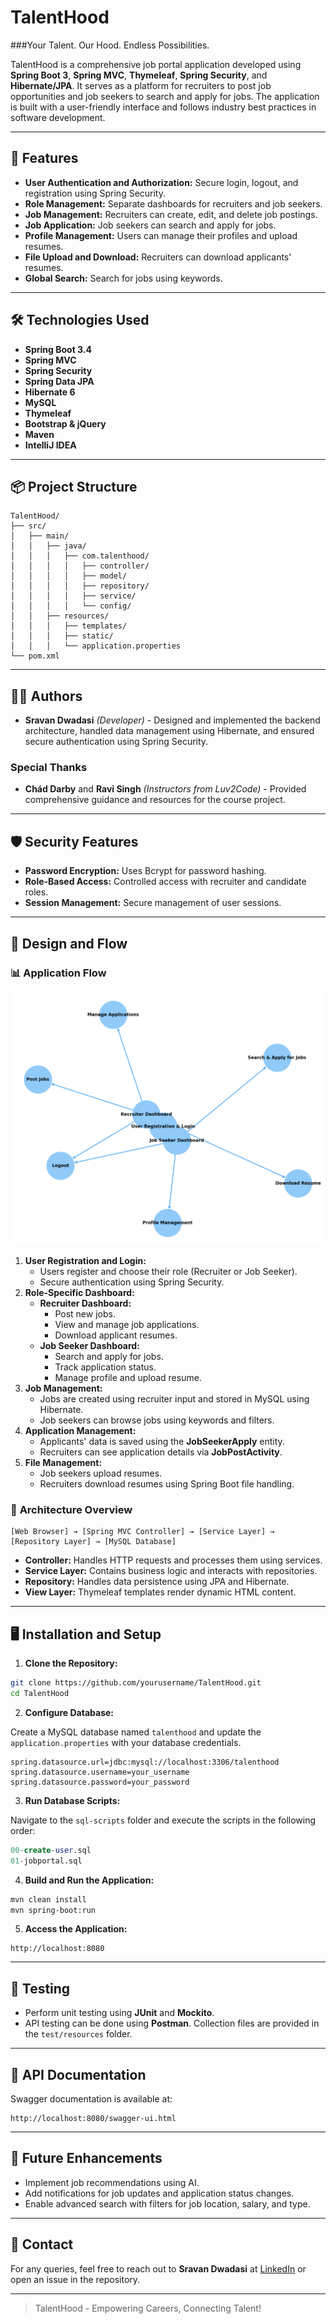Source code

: # TalentHood
###Your Talent. Our Hood. Endless Possibilities.

TalentHood is a comprehensive job portal application developed using **Spring Boot 3**, **Spring MVC**, **Thymeleaf**, **Spring Security**, and **Hibernate/JPA**. It serves as a platform for recruiters to post job opportunities and job seekers to search and apply for jobs. The application is built with a user-friendly interface and follows industry best practices in software development.

---

## 🚀 Features

- **User Authentication and Authorization:** Secure login, logout, and registration using Spring Security.
- **Role Management:** Separate dashboards for recruiters and job seekers.
- **Job Management:** Recruiters can create, edit, and delete job postings.
- **Job Application:** Job seekers can search and apply for jobs.
- **Profile Management:** Users can manage their profiles and upload resumes.
- **File Upload and Download:** Recruiters can download applicants' resumes.
- **Global Search:** Search for jobs using keywords.

---

## 🛠️ Technologies Used

- **Spring Boot 3.4**
- **Spring MVC**
- **Spring Security**
- **Spring Data JPA**
- **Hibernate 6**
- **MySQL**
- **Thymeleaf**
- **Bootstrap & jQuery**
- **Maven**
- **IntelliJ IDEA**

---

## 📦 Project Structure

```
TalentHood/
├── src/
│   ├── main/
│   │   ├── java/
│   │   │   ├── com.talenthood/
│   │   │   │   ├── controller/
│   │   │   │   ├── model/
│   │   │   │   ├── repository/
│   │   │   │   ├── service/
│   │   │   │   └── config/
│   │   ├── resources/
│   │   │   ├── templates/
│   │   │   ├── static/
│   │   │   └── application.properties
└── pom.xml
```

---

## 🧑‍💻 Authors

- **Sravan Dwadasi** *(Developer)* - Designed and implemented the backend architecture, handled data management using Hibernate, and ensured secure authentication using Spring Security.

### Special Thanks
- **Chád Darby** and **Ravi Singh** *(Instructors from Luv2Code)* - Provided comprehensive guidance and resources for the course project.

---

## 🛡️ Security Features

- **Password Encryption:** Uses Bcrypt for password hashing.
- **Role-Based Access:** Controlled access with recruiter and candidate roles.
- **Session Management:** Secure management of user sessions.

---

## 📖 Design and Flow

### 📊 **Application Flow**

![Application Flow Diagram](flow_diagram.png)

1. **User Registration and Login:**
    - Users register and choose their role (Recruiter or Job Seeker).
    - Secure authentication using Spring Security.
2. **Role-Specific Dashboard:**
    - **Recruiter Dashboard:**
        - Post new jobs.
        - View and manage job applications.
        - Download applicant resumes.
    - **Job Seeker Dashboard:**
        - Search and apply for jobs.
        - Track application status.
        - Manage profile and upload resume.
3. **Job Management:**
    - Jobs are created using recruiter input and stored in MySQL using Hibernate.
    - Job seekers can browse jobs using keywords and filters.
4. **Application Management:**
    - Applicants' data is saved using the **JobSeekerApply** entity.
    - Recruiters can see application details via **JobPostActivity**.
5. **File Management:**
    - Job seekers upload resumes.
    - Recruiters download resumes using Spring Boot file handling.

### 🧱 **Architecture Overview**

```
[Web Browser] → [Spring MVC Controller] → [Service Layer] → [Repository Layer] → [MySQL Database]
```

- **Controller:** Handles HTTP requests and processes them using services.
- **Service Layer:** Contains business logic and interacts with repositories.
- **Repository:** Handles data persistence using JPA and Hibernate.
- **View Layer:** Thymeleaf templates render dynamic HTML content.

---

## 🖥️ Installation and Setup

1. **Clone the Repository:**

```bash
git clone https://github.com/yourusername/TalentHood.git
cd TalentHood
```

2. **Configure Database:**

Create a MySQL database named `talenthood` and update the `application.properties` with your database credentials.

```properties
spring.datasource.url=jdbc:mysql://localhost:3306/talenthood
spring.datasource.username=your_username
spring.datasource.password=your_password
```

3. **Run Database Scripts:**

Navigate to the `sql-scripts` folder and execute the scripts in the following order:

```sql
00-create-user.sql
01-jobportal.sql
```

4. **Build and Run the Application:**

```bash
mvn clean install
mvn spring-boot:run
```

5. **Access the Application:**

```
http://localhost:8080
```

---

## 🧪 Testing

- Perform unit testing using **JUnit** and **Mockito**.
- API testing can be done using **Postman**. Collection files are provided in the `test/resources` folder.

---

## 📖 API Documentation

Swagger documentation is available at:

```
http://localhost:8080/swagger-ui.html
```

---

## 📌 Future Enhancements

- Implement job recommendations using AI.
- Add notifications for job updates and application status changes.
- Enable advanced search with filters for job location, salary, and type.

---

## 💬 Contact

For any queries, feel free to reach out to **Sravan Dwadasi** at [LinkedIn](https://www.linkedin.com/in/sravan-dwadasi/) or open an issue in the repository.

---

> TalentHood - Empowering Careers, Connecting Talent!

> **Problem description**:
Give the count of lines in the listing above that include "Handles", with no other words.

> **Answer to the problem**:
2